§ TRY IT: What lines in the listing below hold the string "Migration"? Please copy them out.
═══ RECORD EXCERPTS ═══
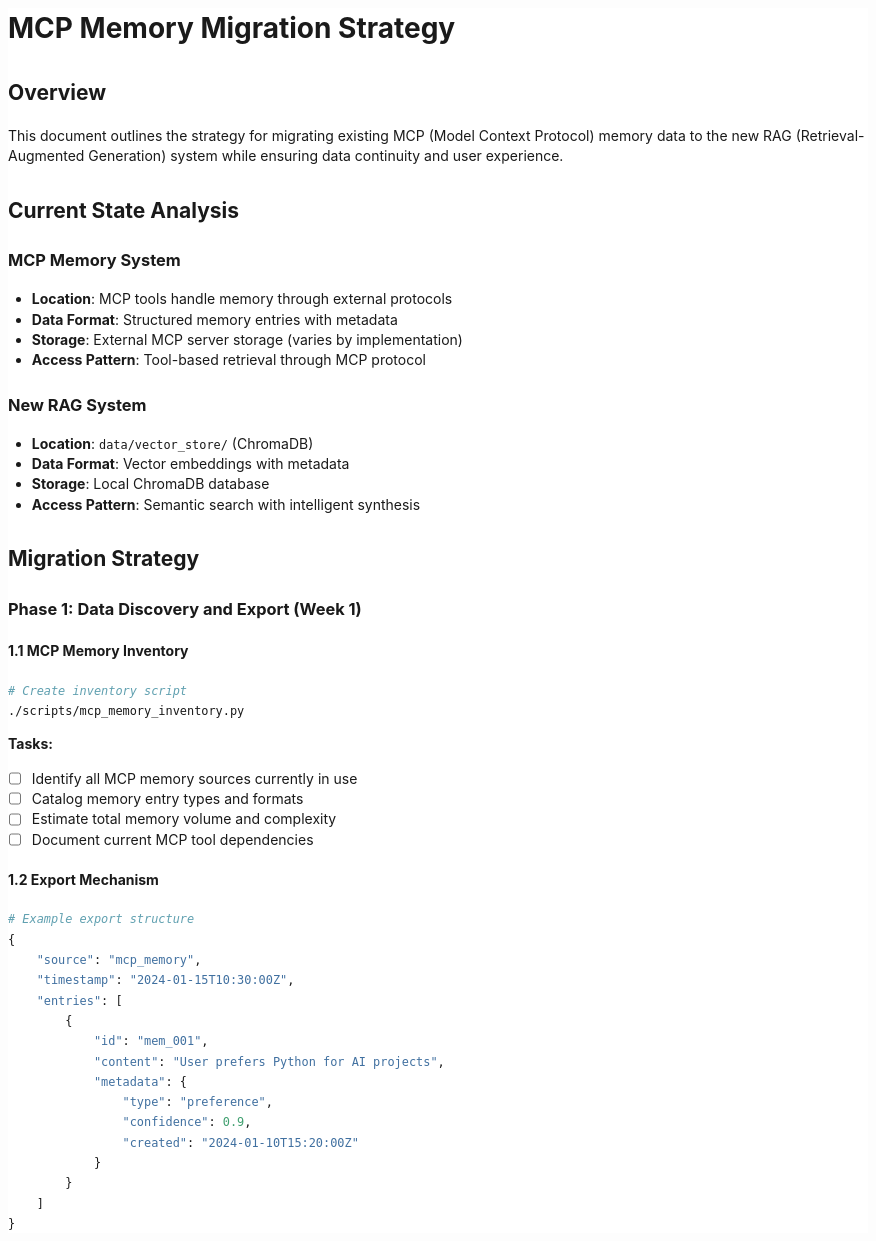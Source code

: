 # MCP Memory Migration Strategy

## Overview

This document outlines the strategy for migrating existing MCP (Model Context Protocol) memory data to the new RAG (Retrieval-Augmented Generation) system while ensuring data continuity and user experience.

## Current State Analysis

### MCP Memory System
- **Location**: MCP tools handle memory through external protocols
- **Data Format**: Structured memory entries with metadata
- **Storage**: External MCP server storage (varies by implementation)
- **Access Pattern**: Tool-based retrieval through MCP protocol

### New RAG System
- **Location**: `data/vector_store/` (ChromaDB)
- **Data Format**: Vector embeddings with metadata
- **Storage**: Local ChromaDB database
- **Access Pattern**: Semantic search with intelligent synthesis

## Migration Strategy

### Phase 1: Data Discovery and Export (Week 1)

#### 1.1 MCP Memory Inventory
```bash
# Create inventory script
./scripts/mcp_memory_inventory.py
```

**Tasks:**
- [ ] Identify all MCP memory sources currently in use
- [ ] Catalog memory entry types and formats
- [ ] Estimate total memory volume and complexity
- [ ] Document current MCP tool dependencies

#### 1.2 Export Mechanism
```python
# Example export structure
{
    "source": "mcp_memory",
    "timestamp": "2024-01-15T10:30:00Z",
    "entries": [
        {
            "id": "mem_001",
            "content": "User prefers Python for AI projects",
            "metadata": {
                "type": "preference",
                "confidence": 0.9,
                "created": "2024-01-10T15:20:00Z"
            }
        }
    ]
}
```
═══
§ RESULT OF THIS TASK:
: # MCP Memory Migration Strategy
## Migration Strategy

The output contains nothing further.